* [What is being asked]: Drop every picture, then transcribe the remaining data exactly.

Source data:
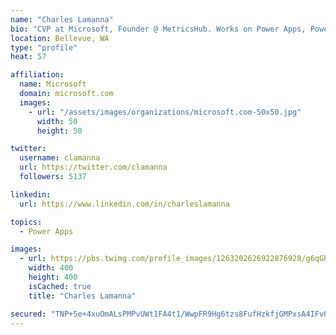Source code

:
 ```yaml
---
name: "Charles Lamanna"
bio: "CVP at Microsoft, Founder @ MetricsHub. Works on Power Apps, Power Automate, Power Virtual Agent, Common Data Service and Dynamics 365."
location: Bellevue, WA
type: "profile"
heat: 57

affiliation:
  name: Microsoft
  domain: microsoft.com
  images:
    - url: "/assets/images/organizations/microsoft.com-50x50.jpg"
      width: 50
      height: 50

twitter:
  username: clamanna
  url: https://twitter.com/clamanna
  followers: 5137

linkedin:
  url: https://www.linkedin.com/in/charleslamanna

topics:
  - Power Apps

images:
  - url: https://pbs.twimg.com/profile_images/1263202626922876928/g6qGbHZ-_400x400.jpg
    width: 400
    height: 400
    isCached: true
    title: "Charles Lamanna"

secured: "TNP+5e+4xuOmALsPMPvUWt1FA4t1/WwpFR9Hg6tzs8FufHzkfjGMPxsA4IFvQjuPOVoD7PkqQBJ4jq+KUk5091ZpvWTvOPBTzKH6DnHSND/t6o7vAM5mVpIVRwh+IDAoUl+zQ+pBUQ2s6UOSprpRN8S5kpL7pC6zuT7TwlhneN+eDzrAZTGytyRhRzSwOK2db4k7bQ6u3DY5nBRz1VzWf2gUw7CT+JLzamW5MKeyxhi/OiyFnmc1205/h1I11wsCrxzwT5WvWrViaGIHLdpCNyP8eIzjkdvuCtdg2xyypwwbSJ3FT07mtVG7aSNevfOSODDXM6vdg9ipf/OD4TLdiJciVWVu2DtQerd6tBvOtvQyJQRCs0qlWJcUmgLY2idUBqpHe07pN2WXmNpiXBYasNyLAV40fHz+WotMR3kQSv0=;z5usSl3wMgfsib//4nGXpA=="
---
```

* [Task answer]:
Source code

:
 ```yaml
---
name: "Charles Lamanna"
bio: "CVP at Microsoft, Founder @ MetricsHub. Works on Power Apps, Power Automate, Power Virtual Agent, Common Data Service and Dynamics 365."
location: Bellevue, WA
type: "profile"
heat: 57

affiliation:
  name: Microsoft
  domain: microsoft.com
  images:
    - url: "/assets/images/organizations/microsoft.com-50x50.jpg"
      width: 50
      height: 50

twitter:
  username: clamanna
  url: https://twitter.com/clamanna
  followers: 5137

linkedin:
  url: https://www.linkedin.com/in/charleslamanna

topics:
  - Power Apps

images:
  - url: https://pbs.twimg.com/profile_images/1263202626922876928/g6qGbHZ-_400x400.jpg
    width: 400
    height: 400
    isCached: true
    title: "Charles Lamanna"

secured: "TNP+5e+4xuOmALsPMPvUWt1FA4t1/WwpFR9Hg6tzs8FufHzkfjGMPxsA4IFvQjuPOVoD7PkqQBJ4jq+KUk5091ZpvWTvOPBTzKH6DnHSND/t6o7vAM5mVpIVRwh+IDAoUl+zQ+pBUQ2s6UOSprpRN8S5kpL7pC6zuT7TwlhneN+eDzrAZTGytyRhRzSwOK2db4k7bQ6u3DY5nBRz1VzWf2gUw7CT+JLzamW5MKeyxhi/OiyFnmc1205/h1I11wsCrxzwT5WvWrViaGIHLdpCNyP8eIzjkdvuCtdg2xyypwwbSJ3FT07mtVG7aSNevfOSODDXM6vdg9ipf/OD4TLdiJciVWVu2DtQerd6tBvOtvQyJQRCs0qlWJcUmgLY2idUBqpHe07pN2WXmNpiXBYasNyLAV40fHz+WotMR3kQSv0=;z5usSl3wMgfsib//4nGXpA=="
---
```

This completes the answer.